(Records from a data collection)

-=-=-

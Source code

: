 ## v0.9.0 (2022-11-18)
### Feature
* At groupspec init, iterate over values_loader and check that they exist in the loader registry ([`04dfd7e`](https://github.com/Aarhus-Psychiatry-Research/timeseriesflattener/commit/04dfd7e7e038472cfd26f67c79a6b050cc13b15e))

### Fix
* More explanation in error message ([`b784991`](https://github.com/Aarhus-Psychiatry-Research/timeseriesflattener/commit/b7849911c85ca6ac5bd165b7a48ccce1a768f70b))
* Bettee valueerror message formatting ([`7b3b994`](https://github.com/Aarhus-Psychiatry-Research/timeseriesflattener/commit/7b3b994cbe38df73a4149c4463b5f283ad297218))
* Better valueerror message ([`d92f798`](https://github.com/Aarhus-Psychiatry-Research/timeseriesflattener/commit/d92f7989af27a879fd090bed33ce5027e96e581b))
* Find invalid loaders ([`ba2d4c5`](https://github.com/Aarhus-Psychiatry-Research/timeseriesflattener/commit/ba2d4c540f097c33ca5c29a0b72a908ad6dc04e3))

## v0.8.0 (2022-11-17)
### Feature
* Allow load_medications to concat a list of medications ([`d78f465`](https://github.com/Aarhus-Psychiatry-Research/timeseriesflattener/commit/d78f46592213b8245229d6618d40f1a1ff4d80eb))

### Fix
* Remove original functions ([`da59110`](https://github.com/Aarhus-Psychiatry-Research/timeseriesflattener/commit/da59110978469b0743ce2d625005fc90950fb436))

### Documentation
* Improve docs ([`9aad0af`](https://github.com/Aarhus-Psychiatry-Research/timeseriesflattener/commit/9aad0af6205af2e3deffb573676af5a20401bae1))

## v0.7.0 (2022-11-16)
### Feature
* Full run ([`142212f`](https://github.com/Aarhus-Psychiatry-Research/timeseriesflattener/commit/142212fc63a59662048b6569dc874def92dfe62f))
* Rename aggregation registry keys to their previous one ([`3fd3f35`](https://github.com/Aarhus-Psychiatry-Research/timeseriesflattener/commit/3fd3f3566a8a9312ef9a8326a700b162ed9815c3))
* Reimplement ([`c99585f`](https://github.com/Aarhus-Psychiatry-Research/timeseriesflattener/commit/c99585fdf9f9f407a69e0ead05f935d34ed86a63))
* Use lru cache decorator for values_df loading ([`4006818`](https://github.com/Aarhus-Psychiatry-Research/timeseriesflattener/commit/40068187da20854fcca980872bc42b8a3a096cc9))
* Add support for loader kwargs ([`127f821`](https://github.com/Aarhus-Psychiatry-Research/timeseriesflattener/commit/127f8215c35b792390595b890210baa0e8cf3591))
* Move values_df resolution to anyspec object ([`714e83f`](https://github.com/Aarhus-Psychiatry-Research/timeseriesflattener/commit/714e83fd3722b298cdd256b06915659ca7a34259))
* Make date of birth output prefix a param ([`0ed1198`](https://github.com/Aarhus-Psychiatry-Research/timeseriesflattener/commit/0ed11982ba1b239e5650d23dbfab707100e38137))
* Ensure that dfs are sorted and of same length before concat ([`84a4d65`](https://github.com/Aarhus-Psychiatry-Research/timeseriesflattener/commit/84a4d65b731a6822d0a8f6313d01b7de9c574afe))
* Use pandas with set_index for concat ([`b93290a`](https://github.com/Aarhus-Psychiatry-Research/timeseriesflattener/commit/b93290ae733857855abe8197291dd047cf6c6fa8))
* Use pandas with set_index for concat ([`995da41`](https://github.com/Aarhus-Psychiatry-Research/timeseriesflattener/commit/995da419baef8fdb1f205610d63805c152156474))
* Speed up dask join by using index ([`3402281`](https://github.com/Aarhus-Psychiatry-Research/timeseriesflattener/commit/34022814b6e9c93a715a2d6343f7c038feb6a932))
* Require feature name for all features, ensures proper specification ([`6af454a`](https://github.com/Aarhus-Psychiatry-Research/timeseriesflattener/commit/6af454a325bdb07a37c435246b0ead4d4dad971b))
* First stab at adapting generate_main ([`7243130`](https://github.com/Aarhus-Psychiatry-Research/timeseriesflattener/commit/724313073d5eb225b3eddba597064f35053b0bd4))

-=-=-

Work to be completed:
Report each line of the records that holds the word "valueerror".

Completed task:
* Bettee valueerror message formatting ([`7b3b994`](https://github.com/Aarhus-Psychiatry-Research/timeseriesflattener/commit/7b3b994cbe38df73a4149c4463b5f283ad297218))
* Better valueerror message ([`d92f798`](https://github.com/Aarhus-Psychiatry-Research/timeseriesflattener/commit/d92f7989af27a879fd090bed33ce5027e96e581b))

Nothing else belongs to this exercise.